Violet smiled nervously as the detectives approached, and the shudder of intimidation Bel had felt vanished. The girl wore kindness in her eyes. No hint of superiority graced her aura, and as they settled before her, Bel noted the woman’s size. She towered above Bel, only because of the dangerously spiked stilettos. If both women were barefoot, Bel would have been significantly taller and stronger. Violet was thin and delicate, and Bel was all toned limbs and lean muscles. Power coiled in the detective’s body, a strength of both will and muscle, but not even she could have handled mounting Lumen’s corpse like a macabre trophy. If her strength would have failed her, the chandelier would have crushed the assistant.

“Violet Lennon, I’m Detective Isobel Emerson, and this is my partner, Detective Garrett Cassidy. Do you mind if we ask you some questions?” Bel asked as the young woman stood to attention.

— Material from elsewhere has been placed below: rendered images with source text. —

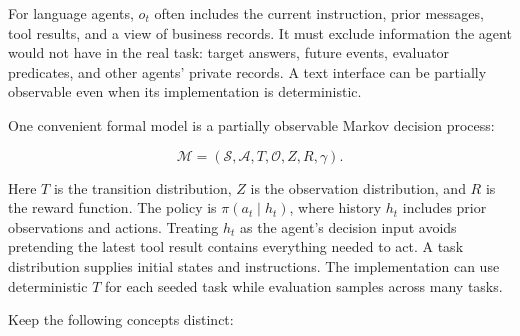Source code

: \documentclass[
  11pt,
  letterpaper,
]{article}
\begin{document}
For language agents, \(o_t\) often includes the current instruction,
prior messages, tool results, and a view of business records. It must
exclude information the agent would not have in the real task: target
answers, future events, evaluator predicates, and other agents' private
records. A text interface can be partially observable even when its
implementation is deterministic.

One convenient formal model is a partially observable Markov decision
process:

\[\mathcal{M}=(\mathcal{S},\mathcal{A},T,\mathcal{O},Z,R,\gamma).\]

Here \(T\) is the transition distribution, \(Z\) is the observation
distribution, and \(R\) is the reward function. The policy is
\(\pi(a_t\mid h_t)\), where history \(h_t\) includes prior observations
and actions. Treating \(h_t\) as the agent's decision input avoids
pretending the latest tool result contains everything needed to act. A
task distribution supplies initial states and instructions. The
implementation can use deterministic \(T\) for each seeded task while
evaluation samples across many tasks.

Keep the following concepts distinct:
\end{document}
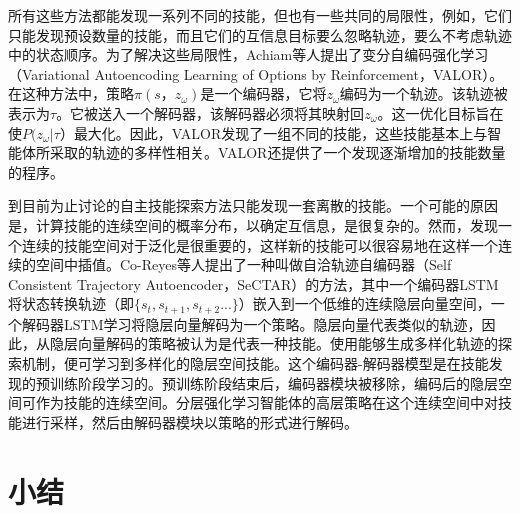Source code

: 所有这些方法都能发现一系列不同的技能，但也有一些共同的局限性，例如，它们只能发现预设数量的技能，而且它们的互信息目标要么忽略轨迹，要么不考虑轨迹中的状态顺序。为了解决这些局限性，Achiam等人\cite{achiam2018variational}提出了变分自编码强化学习（Variational Autoencoding Learning of Options by Reinforcement，VALOR）。在这种方法中，策略$\pi(s，z_\omega)$是一个编码器，它将$z_\omega$编码为一个轨迹。该轨迹被表示为$\tau$。它被送入一个解码器，该解码器必须将其映射回$z_\omega$。这一优化目标旨在使$P(z_\omega |\tau）$最大化。因此，VALOR发现了一组不同的技能，这些技能基本上与智能体所采取的轨迹的多样性相关。VALOR还提供了一个发现逐渐增加的技能数量的程序。

到目前为止讨论的自主技能探索方法只能发现一套离散的技能。一个可能的原因是，计算技能的连续空间的概率分布，以确定互信息，是很复杂的。然而，发现一个连续的技能空间对于泛化是很重要的，这样新的技能可以很容易地在这样一个连续的空间中插值。Co-Reyes等人\cite{co2018self}提出了一种叫做自洽轨迹自编码器（Self Consistent Trajectory Autoencoder，SeCTAR）的方法，其中一个编码器LSTM\cite{hochreiter1997long}将状态转换轨迹（即$\{s_t , s_{t+1}, s_{t+2} ...\}$）嵌入到一个低维的连续隐层向量空间，一个解码器LSTM学习将隐层向量解码为一个策略。隐层向量代表类似的轨迹，因此，从隐层向量解码的策略被认为是代表一种技能。使用能够生成多样化轨迹的探索机制，便可学习到多样化的隐层空间技能。这个编码器-解码器模型是在技能发现的预训练阶段学习的。预训练阶段结束后，编码器模块被移除，编码后的隐层空间可作为技能的连续空间。分层强化学习智能体的高层策略在这个连续空间中对技能进行采样，然后由解码器模块以策略的形式进行解码。

\section{小结}

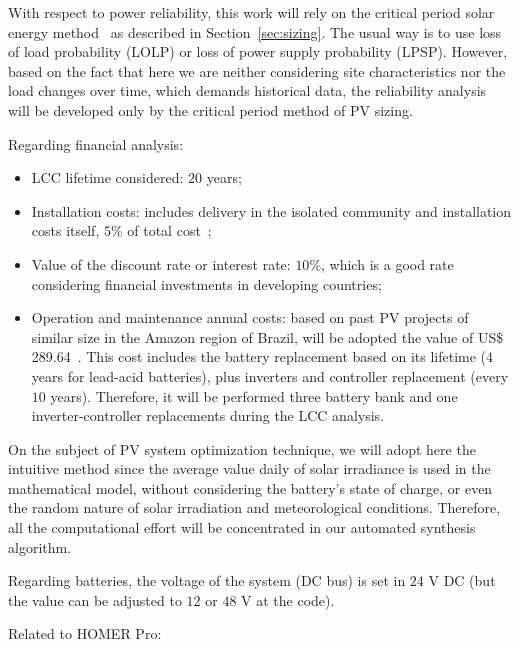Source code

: With respect to power reliability, this work will rely on the critical period solar 
energy method~\cite{Pinho} as described in Section~\ref{sec:sizing}. 
The usual way is to use loss of load probability (LOLP) or loss of power 
supply probability (LPSP). However, based on the fact that here we 
are neither considering site characteristics nor the load changes over time, 
which demands historical data, the reliability analysis will be developed only 
by the critical period method of PV sizing.

Regarding financial analysis:
\begin{itemize}
	\item LCC lifetime considered: $20$ years;
	\item Installation costs: includes delivery in the isolated community and installation costs itself, $5$\% of total cost~\cite{Agrener2013};
	\item Value of the discount rate or interest rate: $10$\%, which is a good rate considering financial investments in developing countries;
	\item Operation and maintenance annual costs: based on past PV projects of similar size in the Amazon region of Brazil, will be adopted the value of US\$ 289.64~\cite{Agrener2013}. This cost includes the battery replacement based on its lifetime ($4$ years for lead-acid batteries), plus inverters and controller replacement (every $10$ years). Therefore, it will be performed three battery bank and one inverter-controller replacements during the LCC analysis.
\end{itemize}

On the subject of PV system optimization technique, we will adopt here the intuitive method 
since the average value daily of solar irradiance is used in the mathematical model, 
without considering the battery's state of charge, or even the random nature 
of solar irradiation and meteorological conditions. Therefore, all the computational 
effort will be concentrated in our automated synthesis algorithm.

Regarding batteries, the voltage of the system (DC bus) is set in $24$ V DC (but the value can be adjusted to $12$ or $48$ V at the code).

Related to HOMER Pro:


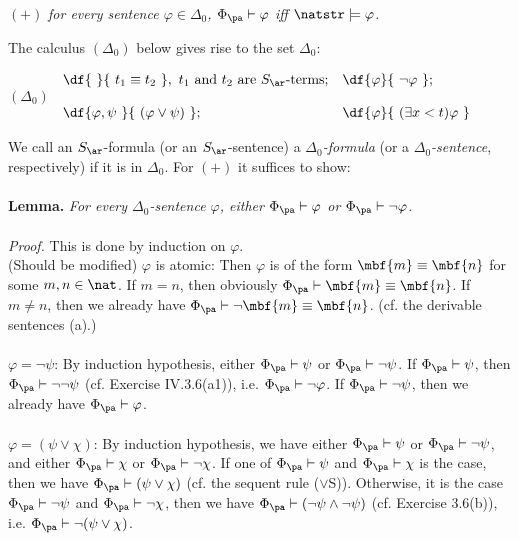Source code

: \begin{center}
$(+)$ \hfill \emph{for every sentence $\varphi \in \Delta_0$, $\Phi_\pa \vdash \varphi$ iff $\natstr \models \varphi$.} \hfill \phantom{$(*)$}
\end{center}
The calculus $(\Delta_0)$ below gives rise to the set $\Delta_0$:
\begin{center}
$(\Delta_0)$ \hfill 
\begin{math}\begin{array}{ll}
\df{\ }{\ t_1 \equiv t_2\ }, \ \mbox{$t_1$ and $t_2$ are $S_\ar$-terms}; & \df{\varphi}{\ \neg\varphi\ }; \cr
\ & \ \cr
\df{\varphi, \psi\ }{\ (\varphi \lor \psi)\ }; & \df{\varphi}{\ (\exists x < t) \varphi\ }
\end{array}\end{math} \hfill \phantom{($\Delta_0$)}
\end{center}
We call an $S_\ar$-formula (or an $S_\ar$-sentence) a \emph{$\Delta_0$-formula} (or a \emph{$\Delta_0$-sentence}, respectively) if it is in $\Delta_0$. For $(+)$ it suffices to show:\\
\ \\
\textbf{Lemma.} \emph{For every $\Delta_0$-sentence $\varphi$, either $\Phi_\pa \vdash \varphi$ or $\Phi_\pa \vdash \neg\varphi$.}\\
\ \\
\textit{Proof.} This is done by induction on $\varphi$.\\
(Should be modified) $\varphi$ is atomic: Then $\varphi$ is of the form $\mbf{m} \equiv \mbf{n}$ for some $m, n \in \nat$. If $m = n$, then obviously $\Phi_\pa \vdash \mbf{m} \equiv \mbf{n}$. If $m \neq n$, then we already have $\Phi_\pa \vdash \neg \mbf{m} \equiv \mbf{n}$. (cf. the derivable sentences (a).)\\
\ \\
$\varphi = \neg\psi$: By induction hypothesis, either $\Phi_\pa \vdash \psi$ or $\Phi_\pa \vdash \neg\psi$. If $\Phi_\pa \vdash \psi$, then $\Phi_\pa \vdash \neg\neg\psi$ (cf. Exercise IV.3.6(a1)), i.e. $\Phi_\pa \vdash \neg\varphi$. If $\Phi_\pa \vdash \neg\psi$, then we already have $\Phi_\pa \vdash \varphi$.\\
\ \\
$\varphi = (\psi \lor \chi)$: By induction hypothesis, we have either $\Phi_\pa \vdash \psi$ or $\Phi_\pa \vdash \neg\psi$, and either $\Phi_\pa \vdash \chi$ or $\Phi_\pa \vdash \neg\chi$. If one of $\Phi_\pa \vdash \psi$ and $\Phi_\pa \vdash \chi$ is the case, then we have $\Phi_\pa \vdash (\psi \lor \chi)$ (cf. the sequent rule ($\lor$S)). Otherwise, it is the case $\Phi_\pa \vdash \neg\psi$ and $\Phi_\pa \vdash \neg\chi$, then we have $\Phi_\pa \vdash (\neg\psi \land \neg\psi)$ (cf. Exercise 3.6(b)), i.e. $\Phi_\pa \vdash \neg(\psi \lor \chi)$.\\
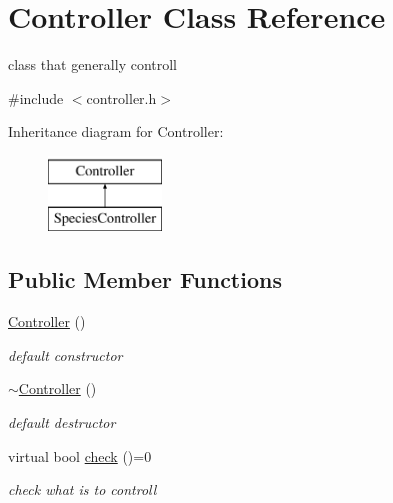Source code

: \hypertarget{classController}{
\section{Controller Class Reference}
\label{classController}
}


class that generally controll  




{\ttfamily \#include $<$controller.h$>$}

Inheritance diagram for Controller:\begin{figure}[H]
\begin{center}
\leavevmode
\includegraphics[height=2.000000cm]{classController}
\end{center}
\end{figure}
\subsection*{Public Member Functions}
\begin{DoxyCompactItemize}
\item 
\hypertarget{classController_a29c0a59cb4df6cdde9ee13cd154a2535}{
\hyperlink{classController_a29c0a59cb4df6cdde9ee13cd154a2535}{Controller} ()}
\label{classController_a29c0a59cb4df6cdde9ee13cd154a2535}

\begin{DoxyCompactList}\small\item\em default constructor \end{DoxyCompactList}\item 
\hypertarget{classController_a582aba16637c5c7462e980446b370a22}{
\hyperlink{classController_a582aba16637c5c7462e980446b370a22}{$\sim$Controller} ()}
\label{classController_a582aba16637c5c7462e980446b370a22}

\begin{DoxyCompactList}\small\item\em default destructor \end{DoxyCompactList}\item 
virtual bool \hyperlink{classController_abcf0d0905edc35ee09dc761bd2878d6a}{check} ()=0
\begin{DoxyCompactList}\small\item\em check what is to controll \end{DoxyCompactList}\end{DoxyCompactItemize}


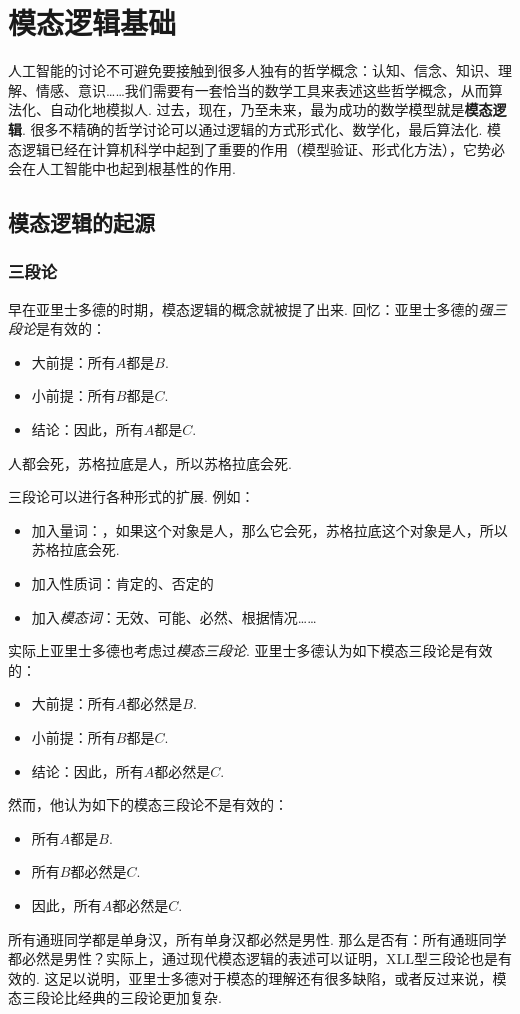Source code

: \chapter{模态逻辑基础}\label{chap:modal-logic}

 人工智能的讨论不可避免要接触到很多人独有的哲学概念：认知、信念、知识、理解、情感、意识……我们需要有一套恰当的数学工具来表述这些哲学概念，从而算法化、自动化地模拟人. 过去，现在，乃至未来，最为成功的数学模型就是\textbf{模态逻辑}. 很多不精确的哲学讨论可以通过逻辑的方式形式化、数学化，最后算法化. 模态逻辑已经在计算机科学中起到了重要的作用（模型验证、形式化方法），它势必会在人工智能中也起到根基性的作用.
    
\section{模态逻辑的起源}
\subsection{三段论}

早在亚里士多德的时期，模态逻辑的概念就被提了出来. 回忆：亚里士多德的\emph{强三段论}是有效的：
\begin{itemize}
    \item 大前提：所有$A$都是$B$.
    \item 小前提：所有$B$都是$C$.
    \item 结论：因此，所有$A$都是$C$.
\end{itemize}
人都会死，苏格拉底是人，所以苏格拉底会死.

三段论可以进行各种形式的扩展. 例如：
\begin{itemize}
    \item 加入量词：，如果这个对象是人，那么它会死，苏格拉底这个对象是人，所以苏格拉底会死.
    \item 加入性质词：肯定的、否定的
    \item 加入\emph{模态词}：无效、可能、必然、根据情况……
\end{itemize}
    
实际上亚里士多德也考虑过\emph{模态三段论}. 亚里士多德认为如下模态三段论是有效的：%
\begin{itemize}
    \item 大前提：所有$A$都必然是$B$.
    \item 小前提：所有$B$都是$C$.
    \item 结论：因此，所有$A$都必然是$C$.
\end{itemize}
然而，他认为如下的模态三段论不是有效的：
\begin{itemize}
\item 所有$A$都是$B$.
\item 所有$B$都必然是$C$.
\item 因此，所有$A$都必然是$C$.
\end{itemize}
所有通班同学都是单身汉，所有单身汉都必然是男性. 那么是否有：所有通班同学都必然是男性？实际上，通过现代模态逻辑的表述可以证明，XLL型三段论也是有效的. 这足以说明，亚里士多德对于模态的理解还有很多缺陷，或者反过来说，模态三段论比经典的三段论更加复杂.
    
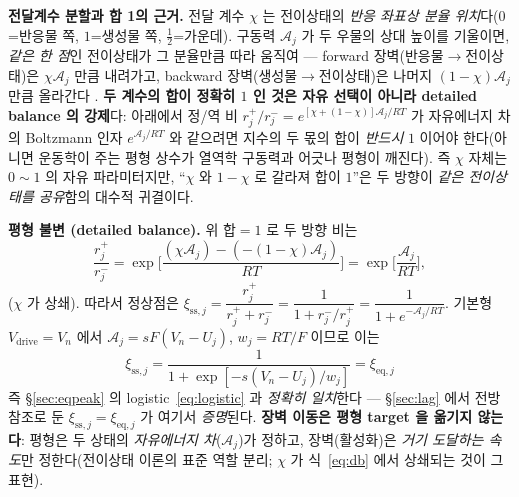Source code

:\documentclass[11pt,a4paper]{article}
\newcommand{\eq}{\mathrm{eq}}
\newcommand{\drive}{\mathrm{drive}}
\newcommand{\sstat}{\mathrm{ss}}
\begin{document}
\textbf{전달계수 분할과 합 1의 근거.} 전달 계수 $\chi$ 는 전이상태의 \emph{반응 좌표상 분율
위치}다($0$=반응물 쪽, $1$=생성물 쪽, $\tfrac12$=가운데). 구동력 $\mathcal A_j$ 가 두 우물의 상대 높이를
기울이면, \emph{같은 한 점}인 전이상태가 그 분율만큼 따라 움직여 — forward 장벽(반응물$\to$전이상태)은
$\chi\mathcal A_j$ 만큼 내려가고, backward 장벽(생성물$\to$전이상태)은 나머지 $(1-\chi)\mathcal A_j$ 만큼 올라간다
\cite{evanspolanyi1938,bardfaulkner}. \textbf{두 계수의 합이 정확히 $1$ 인 것은 자유 선택이 아니라 detailed
balance 의 강제}다: 아래에서 정/역 비 $r_j^+/r_j^-=e^{[\chi+(1-\chi)]\mathcal A_j/RT}$ 가 자유에너지 차의
Boltzmann 인자 $e^{\mathcal A_j/RT}$ 와 같으려면 지수의 두 몫의 합이 \emph{반드시} $1$ 이어야 한다(아니면
운동학이 주는 평형 상수가 열역학 구동력과 어긋나 평형이 깨진다). 즉 $\chi$ 자체는 $0\!\sim\!1$ 의 자유
파라미터지만, ``$\chi$ 와 $1-\chi$ 로 갈라져 합이 $1$''은 두 방향이 \emph{같은 전이상태를 공유}함의 대수적
귀결이다.

\textbf{평형 불변 (detailed balance).} 위 합$=1$ 로 두 방향 비는
\begin{equation}
\frac{r_j^+}{r_j^-}=\exp\!\Big[\frac{(\chi\mathcal A_j)-(-(1-\chi)\mathcal A_j)}{RT}\Big]
=\exp\!\Big[\frac{\mathcal A_j}{RT}\Big],
\label{eq:db}
\end{equation}
($\chi$ 가 상쇄). 따라서 정상점은 $\xi_{\sstat,j}=\dfrac{r_j^+}{r_j^++r_j^-}=\dfrac{1}{1+r_j^-/r_j^+}
=\dfrac{1}{1+e^{-\mathcal A_j/RT}}$. 기본형 $V_\drive=V_n$ 에서 $\mathcal A_j=sF(V_n-U_j)$, $w_j=RT/F$ 이므로 이는
\begin{equation}
\xi_{\sstat,j}=\frac{1}{1+\exp[-s(V_n-U_j)/w_j]}=\xi_{\eq,j}
\label{eq:sseq}
\end{equation}
즉 \S\ref{sec:eqpeak} 의 logistic~\eqref{eq:logistic} 과 \emph{정확히 일치}한다 — \S\ref{sec:lag} 에서 전방참조로
둔 $\xi_{\sstat,j}=\xi_{\eq,j}$ 가 여기서 \emph{증명}된다. \textbf{장벽 이동은 평형 target 을 옮기지 않는다}: 평형은 두
상태의 \emph{자유에너지 차}($\mathcal A_j$)가 정하고, 장벽(활성화)은 \emph{거기 도달하는 속도}만 정한다(전이상태
이론의 표준 역할 분리; $\chi$ 가 식~\eqref{eq:db} 에서 상쇄되는 것이 그 표현).
\end{document}
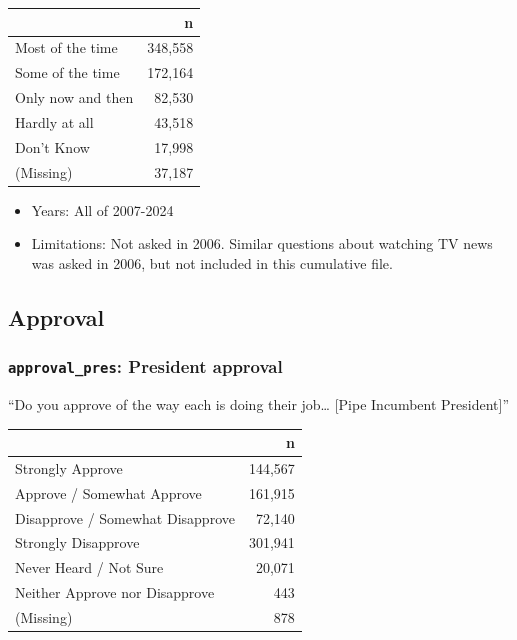 \documentclass[10pt,article,oneside]{memoir}
\begin{document}
\begin{table}[H]
\centering
\begin{tabular}[t]{lr}
\toprule
 & n\\
\midrule
Most of the time & 348,558\\
Some of the time & 172,164\\
Only now and then & 82,530\\
Hardly at all & 43,518\\
Don't Know & 17,998\\
(Missing) & 37,187\\
\bottomrule
\end{tabular}
\end{table}

\begin{itemize}
\tightlist
\item
  Years: All of 2007-2024
\item
  Limitations: Not asked in 2006. Similar questions about watching TV
  news was asked in 2006, but not included in this cumulative file.
\end{itemize}

\subsection{Approval}\label{approval}

\subsubsection{\texorpdfstring{\texttt{approval\_pres}: President
approval}{approval\_pres: President approval}}\label{approval_pres-president-approval}

``Do you approve of the way each is doing their job\ldots{} {[}Pipe
Incumbent President{]}''

\begin{table}[H]
\centering
\begin{tabular}[t]{lr}
\toprule
 & n\\
\midrule
Strongly Approve & 144,567\\
Approve / Somewhat Approve & 161,915\\
Disapprove / Somewhat Disapprove & 72,140\\
Strongly Disapprove & 301,941\\
Never Heard / Not Sure & 20,071\\
Neither Approve nor Disapprove & 443\\
(Missing) & 878\\
\bottomrule
\end{tabular}
\end{table}
\end{document}
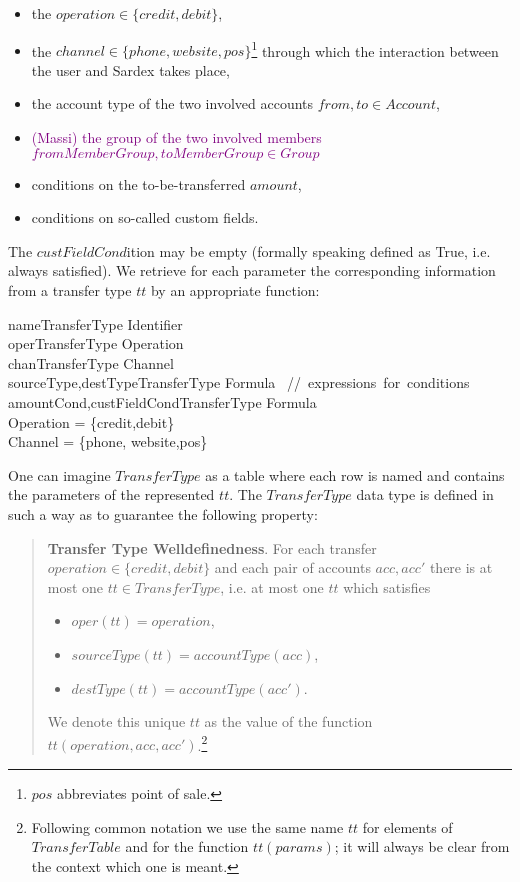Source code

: \begin{itemize}
	\item the $operation \in \{credit, debit\}$,
	\item the $channel \in \{phone,website,pos\}$\footnote{$pos$ abbreviates point of sale.} through which the interaction between the user and Sardex takes place,
	\item the account type of the two involved accounts $from,to \in Account$,
	\item \textcolor{purple}{(Massi) the group of the two involved members $fromMemberGroup,toMemberGroup \in Group$ }
	\item conditions on the to-be-transferred $amount$, 
	\item conditions on so-called custom fields.
\end{itemize}

The $custFieldCond$ition may be empty (formally speaking defined as True, i.e. always satisfied). We retrieve for each parameter the corresponding information from a transfer type $tt$ by an appropriate function:

\begin{asm}
name\colon TransferType \rightarrow Identifier \\
oper\colon TransferType \rightarrow Operation\\
chan\colon TransferType \rightarrow Channel \\
sourceType,destType\colon TransferType \rightarrow Formula 
       \mbox{ // expressions for conditions}\\
amountCond,custFieldCond\colon TransferType \rightarrow Formula\\
\WHERE \+
    Operation = \{credit,debit\} \\
    Channel = \{phone, website,pos\}
\end{asm} 

One can imagine $TransferType$ as a table where each row is named and contains the parameters of the represented $tt$. The $TransferType$ data type is defined in such a way as to guarantee the following property: 
\begin{quote} 
	{\bf Transfer Type Welldefinedness}. For each transfer $operation \in \{credit,debit\}$ and each pair of accounts $acc,acc'$ there is at most one $tt \in TransferType$, i.e. at most one $tt$ which satisfies
	\begin{itemize}
		\item $oper(tt) = operation$,
		\item $sourceType(tt)=accountType(acc)$,
		\item $destType(tt)=accountType(acc')$.
	\end{itemize} 
We denote this unique $tt$ as the value of the function $tt(operation,acc,acc')$.\footnote{Following common notation we use the same name $tt$ for elements of $TransferTable$ and for the function $tt(params)$; it will always be clear from the context which one is meant.}
\end{quote}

“Of course not.” Violet’s voice was as kind as her eyes, a sharp contrast to her black ensemble.

“You found the body, correct?” Bel asked, and Violet flinched before nodding. “I am sorry for your loss and that you had to be the one to find him,” Bel continued, sensing the girl needed an offering of comfort. Up close, she could tell Violet’s eyes were red and swollen, and her makeup was smudged where she had attempted to reapply it after her tears dried.